START Records to process

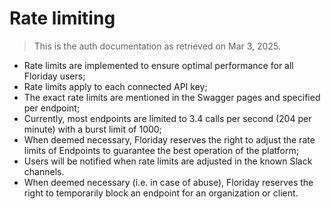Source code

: # Rate limiting

> This is the auth documentation as retrieved on Mar 3, 2025.

- Rate limits are implemented to ensure optimal performance for all Floriday users;
- Rate limits apply to each connected API key;
- The exact rate limits are mentioned in the Swagger pages and specified per endpoint;
- Currently, most endpoints are limited to 3.4 calls per second (204 per minute) with a burst limit of 1000;
- When deemed necessary, Floriday reserves the right to adjust the rate limits of Endpoints to guarantee the best operation of the platform;
- Users will be notified when rate limits are adjusted in the known Slack channels.
- When deemed necessary (i.e. in case of abuse), Floriday reserves the right to temporarily block an endpoint for an organization or client.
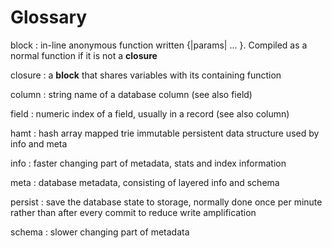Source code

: # Glossary

block
: in-line anonymous function written {|params| ... }. Compiled as a normal function if it is not a **closure**

closure
: a **block** that shares variables with its containing function

column
: string name of a database column (see also field)

field
: numeric index of a field, usually in a record (see also column)

hamt
: hash array mapped trie immutable persistent data structure used by info and meta

info
: faster changing part of metadata, stats and index information

meta
: database metadata, consisting of layered info and schema

persist
: save the database state to storage, normally done once per minute rather than after every commit to reduce write amplification

schema
: slower changing part of metadata
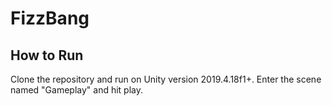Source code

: # FizzBang

## How to Run
Clone the repository and run on Unity version 2019.4.18f1+. Enter the scene named "Gameplay" and hit play.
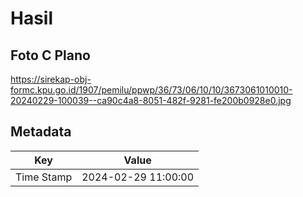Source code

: # Hasil

## Foto C Plano

https://sirekap-obj-formc.kpu.go.id/1907/pemilu/ppwp/36/73/06/10/10/3673061010010-20240229-100039--ca90c4a8-8051-482f-9281-fe200b0928e0.jpg


## Metadata

| Key        | Value               |
| ---------- | ------------------- |
| Time Stamp | 2024-02-29 11:00:00 |



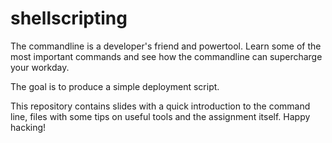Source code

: # shellscripting
The commandline is a developer's friend and powertool. Learn some of the most
important commands and see how the commandline can supercharge your workday.

The goal is to produce a simple deployment script. 

This repository contains slides with a quick introduction to the command line,
files with some tips on useful tools and the assignment itself. Happy hacking!
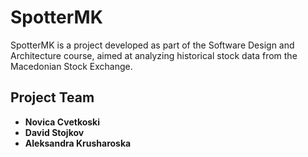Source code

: # SpotterMK 
SpotterMK is a project developed as part of the Software Design and Architecture course, aimed at analyzing historical stock data from the Macedonian Stock Exchange.

## Project Team
- **Novica Cvetkoski**
- **David Stojkov**
- **Aleksandra Krusharoska** 

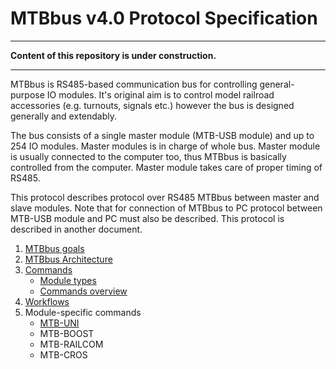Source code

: MTBbus v4.0 Protocol Specification
==================================

---

**Content of this repository is under construction.**

---

MTBbus is RS485-based communication bus for controlling general-purpose IO
modules. It's original aim is to control model railroad accessories (e.g.
turnouts, signals etc.) however the bus is designed generally and extendably.

The bus consists of a single master module (MTB-USB module) and up to 254
IO modules. Master modules is in charge of whole bus. Master module is usually
connected to the computer too, thus MTBbus is basically controlled from the
computer. Master module takes care of proper timing of RS485.

This protocol describes protocol over RS485 MTBbus between master and slave
modules. Note that for connection of MTBbus to PC protocol between MTB-USB
module and PC must also be described. This protocol is described in another
document.

 1. [MTBbus goals](goals.md)
 2. [MTBbus Architecture](architecture.md)
 3. [Commands](commands.md)
    - [Module types](module-types.md)
    - [Commands overview](commands-overview.md)
 4. [Workflows](workflows.md)
 5. Module-specific commands
    - [MTB-UNI](modules/uni.md)
    - MTB-BOOST
    - MTB-RAILCOM
    - MTB-CROS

END Records to process

Problem to solve
Do not include images; quote all of the entries above exactly.

Reply
Source code

: # Rate limiting

> This is the auth documentation as retrieved on Mar 3, 2025.

- Rate limits are implemented to ensure optimal performance for all Floriday users;
- Rate limits apply to each connected API key;
- The exact rate limits are mentioned in the Swagger pages and specified per endpoint;
- Currently, most endpoints are limited to 3.4 calls per second (204 per minute) with a burst limit of 1000;
- When deemed necessary, Floriday reserves the right to adjust the rate limits of Endpoints to guarantee the best operation of the platform;
- Users will be notified when rate limits are adjusted in the known Slack channels.
- When deemed necessary (i.e. in case of abuse), Floriday reserves the right to temporarily block an endpoint for an organization or client.
Source code

: # Glossary

block
: in-line anonymous function written {|params| ... }. Compiled as a normal function if it is not a **closure**

closure
: a **block** that shares variables with its containing function

column
: string name of a database column (see also field)

field
: numeric index of a field, usually in a record (see also column)

hamt
: hash array mapped trie immutable persistent data structure used by info and meta

info
: faster changing part of metadata, stats and index information

meta
: database metadata, consisting of layered info and schema

persist
: save the database state to storage, normally done once per minute rather than after every commit to reduce write amplification

schema
: slower changing part of metadata
Source code

: # FizzBang

## How to Run
Clone the repository and run on Unity version 2019.4.18f1+. Enter the scene named "Gameplay" and hit play.
Source code

: # Hasil

## Foto C Plano

https://sirekap-obj-formc.kpu.go.id/1907/pemilu/ppwp/36/73/06/10/10/3673061010010-20240229-100039--ca90c4a8-8051-482f-9281-fe200b0928e0.jpg


## Metadata

| Key        | Value               |
| ---------- | ------------------- |
| Time Stamp | 2024-02-29 11:00:00 |



Source code

: # shellscripting
The commandline is a developer's friend and powertool. Learn some of the most
important commands and see how the commandline can supercharge your workday.

The goal is to produce a simple deployment script. 

This repository contains slides with a quick introduction to the command line,
files with some tips on useful tools and the assignment itself. Happy hacking!
Source code

: # SpotterMK 
SpotterMK is a project developed as part of the Software Design and Architecture course, aimed at analyzing historical stock data from the Macedonian Stock Exchange.

## Project Team
- **Novica Cvetkoski**
- **David Stojkov**
- **Aleksandra Krusharoska** 

Source code

: MTBbus v4.0 Protocol Specification
==================================

---

**Content of this repository is under construction.**

---

MTBbus is RS485-based communication bus for controlling general-purpose IO
modules. It's original aim is to control model railroad accessories (e.g.
turnouts, signals etc.) however the bus is designed generally and extendably.

The bus consists of a single master module (MTB-USB module) and up to 254
IO modules. Master modules is in charge of whole bus. Master module is usually
connected to the computer too, thus MTBbus is basically controlled from the
computer. Master module takes care of proper timing of RS485.

This protocol describes protocol over RS485 MTBbus between master and slave
modules. Note that for connection of MTBbus to PC protocol between MTB-USB
module and PC must also be described. This protocol is described in another
document.

 1. [MTBbus goals](goals.md)
 2. [MTBbus Architecture](architecture.md)
 3. [Commands](commands.md)
    - [Module types](module-types.md)
    - [Commands overview](commands-overview.md)
 4. [Workflows](workflows.md)
 5. Module-specific commands
    - [MTB-UNI](modules/uni.md)
    - MTB-BOOST
    - MTB-RAILCOM
    - MTB-CROS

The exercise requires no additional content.